Telephone: +86-21-64385700 Fax: +86-21-64698179
Received: March 17, 2012 Revised: June 7, 2012 Accepted: August 4, 2012 Published online: October 28, 2012
AIM: To evaluate the efficacy and safety of traditional Chinese surgical treatment for anal fistulae with secondary tracks and abscess.
METHODS: Sixty patients with intersphincteric or transsphincteric anal fistulas with secondary tracks and abscess were randomly divided into study group [suture dragging combined with pad compression (SDPC)] and control group [fistulotomy (FSLT)]. In the SDPC group, the internal opening was excised and incisions at external openings were made for drainage. Silk sutures were put through every two incisions and knotted in loose state. The suture dragging process started from the first day after surgery and the pad compression process started when all sutures were removed as wound tissue became fresh and without discharge. In the FSLT group, the internal opening and all tracts were laid open and cleaned by normal saline postoperatively till all wounds healed. The time of healing, postoperative pain score (visual analogue scale), recurrence rate, patient satisfaction, incontinence evaluation and anorectal manometry before and after the treatment were examined.
RESULTS: There were no significant differences between the two groups regarding age, gender and fistulae type. The time of healing was significantly shorter (24.33 d in SDPC vs 31.57 d in FSLT, P < 0.01) and the patient satisfaction score at 1 mo postoperative follow-up was significantly higher in the SDPC group (4.07 in SDPC vs 3.37 in FSLT, P < 0.05). The mean maximal postoperative pain scores were 5.83 ± 2.5 in SDPC vs 6.37 ± 2.33 in FSLT and the recurrence rates were 3.33 in SDPC vs 0 in FSLT. None of the patients in the two groups experienced liquid and solid fecal incontinence and lifestyle alteration postoperatively. The Wexner score after treatment of intersphincter fistulae were 0.17 ± 0.41 in SDPC vs 0.40 ± 0.89 in FSLT and trans-sphincter fistulae were 0.13 ± 0.45 in SDPC vs 0.56 ± 1.35 in FSLT. The maximal squeeze pressure and resting pressure declined after treatment in both groups. The maximal anal squeeze pressures after treatment were reduced (23.17 ± 3.73 Kpa in SDPC vs 22.74 ± 4.47 Kpa in FSLT) and so did the resting pressures (12.36 ± 2.15 Kpa in SDPC vs 11.71 ± 1.87 Kpa in FSLT), but there were neither significant differences between the two groups and nor significant differences before or after treatment.
CONCLUSION: Traditional Chinese surgical treatment SDPC for anal fistulae with secondary tracks and abscess is safe, effective and less invasive.

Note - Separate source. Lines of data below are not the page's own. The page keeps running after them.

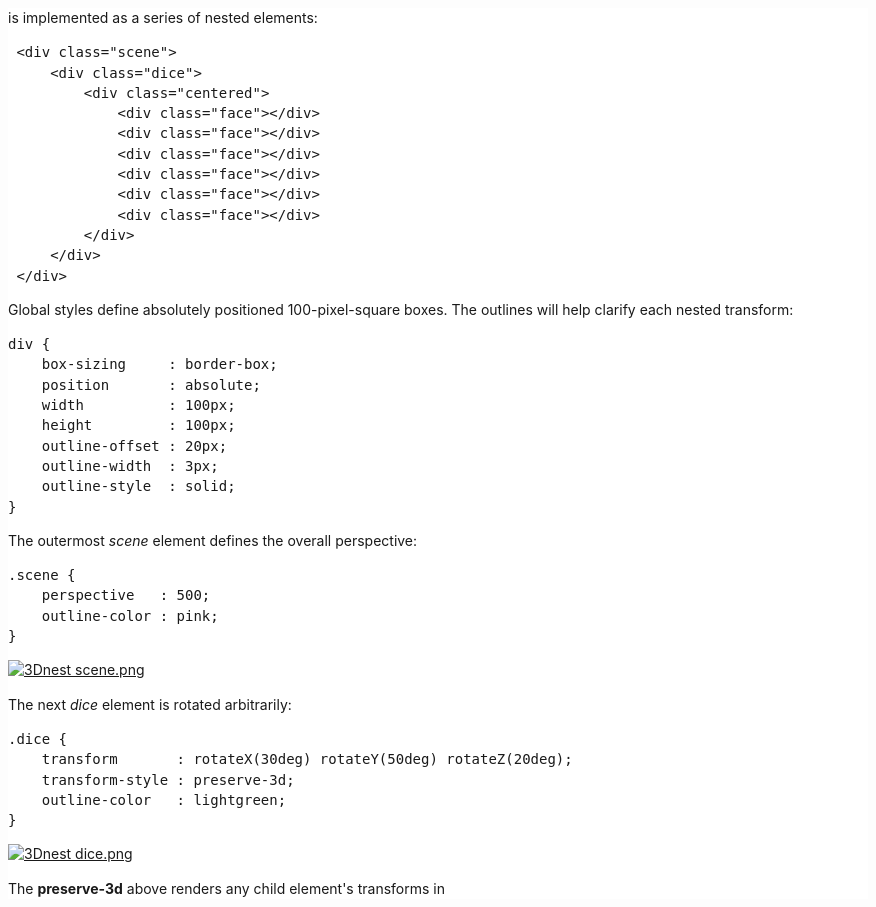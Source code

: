 is implemented as a series of nested elements:
</p>
<div dir="ltr" class="mw-geshi mw-code mw-content-ltr"><div class="xml source-xml"><pre class="de1"> <span class="sc3"><span class="re1">&lt;div</span> <span class="re0">class</span>=<span class="st0">&quot;scene&quot;</span><span class="re2">&gt;</span></span>
     <span class="sc3"><span class="re1">&lt;div</span> <span class="re0">class</span>=<span class="st0">&quot;dice&quot;</span><span class="re2">&gt;</span></span>
         <span class="sc3"><span class="re1">&lt;div</span> <span class="re0">class</span>=<span class="st0">&quot;centered&quot;</span><span class="re2">&gt;</span></span>
             <span class="sc3"><span class="re1">&lt;div</span> <span class="re0">class</span>=<span class="st0">&quot;face&quot;</span><span class="re2">&gt;</span><span class="re1">&lt;/div<span class="re2">&gt;</span></span></span>
             <span class="sc3"><span class="re1">&lt;div</span> <span class="re0">class</span>=<span class="st0">&quot;face&quot;</span><span class="re2">&gt;</span><span class="re1">&lt;/div<span class="re2">&gt;</span></span></span>
             <span class="sc3"><span class="re1">&lt;div</span> <span class="re0">class</span>=<span class="st0">&quot;face&quot;</span><span class="re2">&gt;</span><span class="re1">&lt;/div<span class="re2">&gt;</span></span></span>
             <span class="sc3"><span class="re1">&lt;div</span> <span class="re0">class</span>=<span class="st0">&quot;face&quot;</span><span class="re2">&gt;</span><span class="re1">&lt;/div<span class="re2">&gt;</span></span></span>
             <span class="sc3"><span class="re1">&lt;div</span> <span class="re0">class</span>=<span class="st0">&quot;face&quot;</span><span class="re2">&gt;</span><span class="re1">&lt;/div<span class="re2">&gt;</span></span></span>
             <span class="sc3"><span class="re1">&lt;div</span> <span class="re0">class</span>=<span class="st0">&quot;face&quot;</span><span class="re2">&gt;</span><span class="re1">&lt;/div<span class="re2">&gt;</span></span></span>
         <span class="sc3"><span class="re1">&lt;/div<span class="re2">&gt;</span></span></span>
     <span class="sc3"><span class="re1">&lt;/div<span class="re2">&gt;</span></span></span>
 <span class="sc3"><span class="re1">&lt;/div<span class="re2">&gt;</span></span></span></pre></div></div>
<p>Global styles define absolutely positioned 100-pixel-square boxes. The
outlines will help clarify each nested transform:
</p>
<pre>div {
    box-sizing    &#160;: border-box;
    position      &#160;: absolute;
    width         &#160;: 100px;
    height        &#160;: 100px;
    outline-offset&#160;: 20px;
    outline-width &#160;: 3px;
    outline-style &#160;: solid;
}
</pre>
<p>The outermost <i>scene</i> element defines the overall perspective:
</p>
<pre>.scene {
    perspective  &#160;: 500;
    outline-color&#160;: pink;
}
</pre>
<p><a href="/wiki/File:3Dnest_scene.png" class="image"><img alt="3Dnest scene.png" src="//static.webplatform.org/w/public/8/80/3Dnest_scene.png" width="194" height="187" /></a>
</p><p>The next <i>dice</i> element is rotated arbitrarily:
</p>
<pre>.dice {
    transform      &#160;: rotateX(30deg) rotateY(50deg) rotateZ(20deg);
    transform-style&#160;: preserve-3d;
    outline-color  &#160;: lightgreen;
}
</pre>
<p><a href="/wiki/File:3Dnest_dice.png" class="image"><img alt="3Dnest dice.png" src="//static.webplatform.org/w/public/1/18/3Dnest_dice.png" width="218" height="223" /></a>
</p><p>The <b>preserve-3d</b> above renders any child element's transforms in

Citation: Wang C, Lu JG, Cao YQ, Yao YB, Guo XT, Yin HQ. Traditional Chinese surgical treatment for anal fistulae with secondary tracks and abscess. World J Gastroenterol 2012; 18(40): 5702-5708
Anal fistulae are common in human beings. Surgery remains one of the most effective therapies. The main objective of surgery for anal fistulae is to eradicate the fistula tract while maintaining anal continence. Fistulotomy (FSLT) and fistulectomy are safe and effective for simple and superficial anal fistulae. When a fistula has secondary tracts or abscess, laying open procedures may have some complications such as longer healing time, larger defects, and higher risk of incontinence[2,3]. In China, many hospitals use traditional Chinese surgical therapies to treat anal fistulae. To some extent, these therapies work well[4-7]. Suture dragging combined with pad compression (SDPC) is a combined dynamic treatment which was invented by Bo-Hua Gu and has been applied to anorectal disease by Jin-Gen Lu since the 1980s. The aim of this study was to evaluate the efficacy and safety of this traditional Chinese surgical treatment SDPC for anal fistulae with secondary tracks and abscess and to compare it with the surgical treatment FSLT in modern medicine.
MATERIALS AND METHODS
A total of 60 consecutive patients with intersphincteric or transsphincteric anal fistulae with secondary tracks and abscess were included in the study, who were treated between January 2008 and March 2009 in the department of anorectal surgery, Longhua Hospital affiliated to Shanghai University of Traditional Chinese Medicine, Shanghai, China. This study was approved by the local ethical committee and performed in accordance with the ethical standards laid down in the 1964 Declaration of Helsinki. Patients with chronic inflammatory bowel disease, dermatitis, diabetes, tumors and pregnant or lactating women were excluded. Informed consent was obtained from all participants after full explanation of the procedure. None of them were dropped out or lost to follow-up after the study.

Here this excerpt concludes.